As important, the report includes entries on the families’ financial situations. Among those identified as active peddlers, one was listed as having no assets (this was a Chinese noodle peddler rather than a cloth or sundry goods peddler), one had assets of 600 yen, five had assets ranging from 700 to 800 yen, and two had assets ranging from 1,800 to 2,000 yen. (The family with 1,800 yen were also helping to raise the children of another Sino-Japanese couple.) As the report noted next to the entry for one couple with 700-800 yen in assets, “They are experiencing no financial trouble in their daily lives.”

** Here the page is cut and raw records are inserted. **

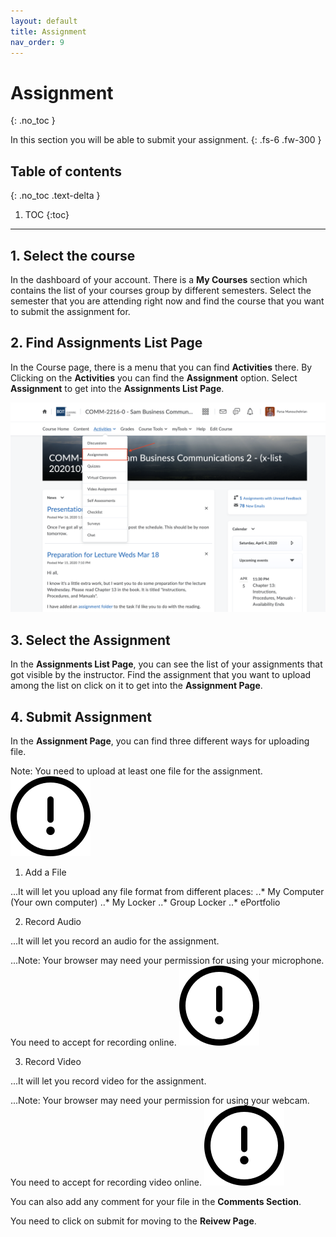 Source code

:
 ```yaml
---
layout: default
title: Assignment
nav_order: 9
---
```


# Assignment
{: .no_toc }


In this section you will be able to submit your assignment.
{: .fs-6 .fw-300 }

## Table of contents
{: .no_toc .text-delta }

1. TOC
{:toc}

---

## 1. Select the course

In the dashboard of your account. There is a **My Courses** section which contains the list of your courses group by different semesters.
Select the semester that you are attending right now and find the course that you want to submit the assignment for.

## 2. Find Assignments List Page

In the Course page, there is a menu that you can find **Activities** there. By Clicking on the **Activities** you can find the **Assignment** option. 
Select **Assignment** to get into the **Assignments List Page**.

  ![Find Assignments](https://github.com/AlirezaKakan/User-Documentation-Instructions/blob/gh-pages/assets/images/Assignments.png?raw=true "Find Assignments")

## 3. Select the Assignment

In the **Assignments List Page**, you can see the list of your assignments that got visible by the instructor. Find the assignment that you want to upload among the list on click on it to get into the **Assignment Page**.

## 4. Submit Assignment

In the **Assignment Page**, you can find three different ways for uploading file. 

Note: You need to upload at least one file for the assignment.
![Permission Need][Note]

1. Add a File

...It will let you upload any file format from different places:
..* My Computer (Your own computer)
..* My Locker
..* Group Locker
..* ePortfolio

2. Record Audio

...It will let you record an audio for the assignment. 

...Note: Your browser may need your permission for using your microphone. You need to accept for recording online.
![Permission Need][Note]

3. Record Video

...It will let you record video for the assignment.

...Note: Your browser may need your permission for using your webcam. You need to accept for recording video online.
![Permission Need][Note]


You can also add any comment for your file in the **Comments Section**.

You need to click on submit for moving to the **Reivew Page**.


[Note]: https://github.com/AlirezaKakan/User-Documentation-Instructions/blob/gh-pages/assets/images/warning.png?raw=true "Note"
  
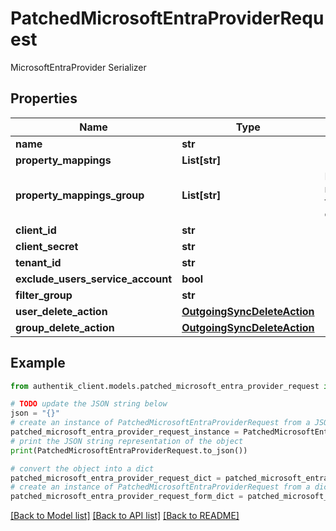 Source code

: # PatchedMicrosoftEntraProviderRequest

MicrosoftEntraProvider Serializer

## Properties

Name | Type | Description | Notes
------------ | ------------- | ------------- | -------------
**name** | **str** |  | [optional] 
**property_mappings** | **List[str]** |  | [optional] 
**property_mappings_group** | **List[str]** | Property mappings used for group creation/updating. | [optional] 
**client_id** | **str** |  | [optional] 
**client_secret** | **str** |  | [optional] 
**tenant_id** | **str** |  | [optional] 
**exclude_users_service_account** | **bool** |  | [optional] 
**filter_group** | **str** |  | [optional] 
**user_delete_action** | [**OutgoingSyncDeleteAction**](OutgoingSyncDeleteAction.md) |  | [optional] 
**group_delete_action** | [**OutgoingSyncDeleteAction**](OutgoingSyncDeleteAction.md) |  | [optional] 

## Example

```python
from authentik_client.models.patched_microsoft_entra_provider_request import PatchedMicrosoftEntraProviderRequest

# TODO update the JSON string below
json = "{}"
# create an instance of PatchedMicrosoftEntraProviderRequest from a JSON string
patched_microsoft_entra_provider_request_instance = PatchedMicrosoftEntraProviderRequest.from_json(json)
# print the JSON string representation of the object
print(PatchedMicrosoftEntraProviderRequest.to_json())

# convert the object into a dict
patched_microsoft_entra_provider_request_dict = patched_microsoft_entra_provider_request_instance.to_dict()
# create an instance of PatchedMicrosoftEntraProviderRequest from a dict
patched_microsoft_entra_provider_request_form_dict = patched_microsoft_entra_provider_request.from_dict(patched_microsoft_entra_provider_request_dict)
```
[[Back to Model list]](../README.md#documentation-for-models) [[Back to API list]](../README.md#documentation-for-api-endpoints) [[Back to README]](../README.md)


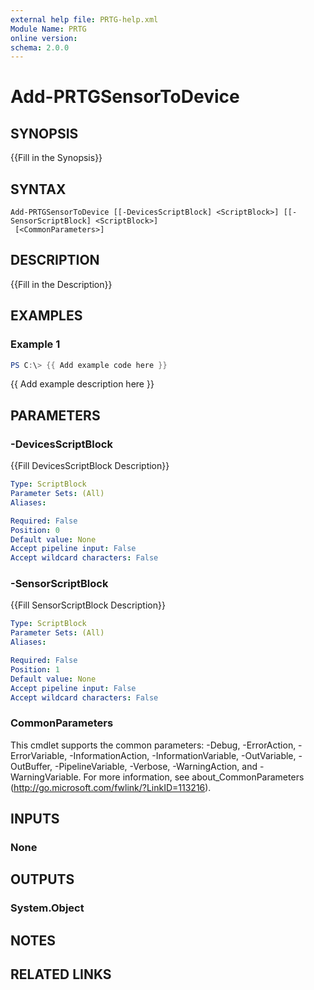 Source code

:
 ```yaml
---
external help file: PRTG-help.xml
Module Name: PRTG
online version:
schema: 2.0.0
---
```


# Add-PRTGSensorToDevice

## SYNOPSIS
{{Fill in the Synopsis}}

## SYNTAX

```
Add-PRTGSensorToDevice [[-DevicesScriptBlock] <ScriptBlock>] [[-SensorScriptBlock] <ScriptBlock>]
 [<CommonParameters>]
```

## DESCRIPTION
{{Fill in the Description}}

## EXAMPLES

### Example 1
```powershell
PS C:\> {{ Add example code here }}
```

{{ Add example description here }}

## PARAMETERS

### -DevicesScriptBlock
{{Fill DevicesScriptBlock Description}}

```yaml
Type: ScriptBlock
Parameter Sets: (All)
Aliases:

Required: False
Position: 0
Default value: None
Accept pipeline input: False
Accept wildcard characters: False
```

### -SensorScriptBlock
{{Fill SensorScriptBlock Description}}

```yaml
Type: ScriptBlock
Parameter Sets: (All)
Aliases:

Required: False
Position: 1
Default value: None
Accept pipeline input: False
Accept wildcard characters: False
```

### CommonParameters
This cmdlet supports the common parameters: -Debug, -ErrorAction, -ErrorVariable, -InformationAction, -InformationVariable, -OutVariable, -OutBuffer, -PipelineVariable, -Verbose, -WarningAction, and -WarningVariable. For more information, see about_CommonParameters (http://go.microsoft.com/fwlink/?LinkID=113216).

## INPUTS

### None
## OUTPUTS

### System.Object
## NOTES

## RELATED LINKS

The survey also indicated that three of the men from Fuqing had “main wives” (honsai) in addition to their local Japanese wives (two of these wives were in Fuqing while one was in Osaka). One of them, Lin Xiaoxin, had been married 20 years to his Japanese wife in Hokkaidō, with whom he had children. In these cases, at least (as well as in a few cases involving men from places other than Fuqing recorded in the report), the existence of the men’s “main wives” was not concealed from their Japanese partners.
Although the report was presented as "a resource to assist future protection and control" in order to avoid the problems that arose when Chinese cloth peddlers "seduce our innocent women with sweet talk, marry and live with them, or take them back to their country where they are exploited and abused," the actual information on human relationships it contains strongly resists accommodation to such a narrative framework. Nonetheless, this narrative carried great weight in the evolution of Sino-Japanese intimacies and Sino-Japanese relations during the imperial era.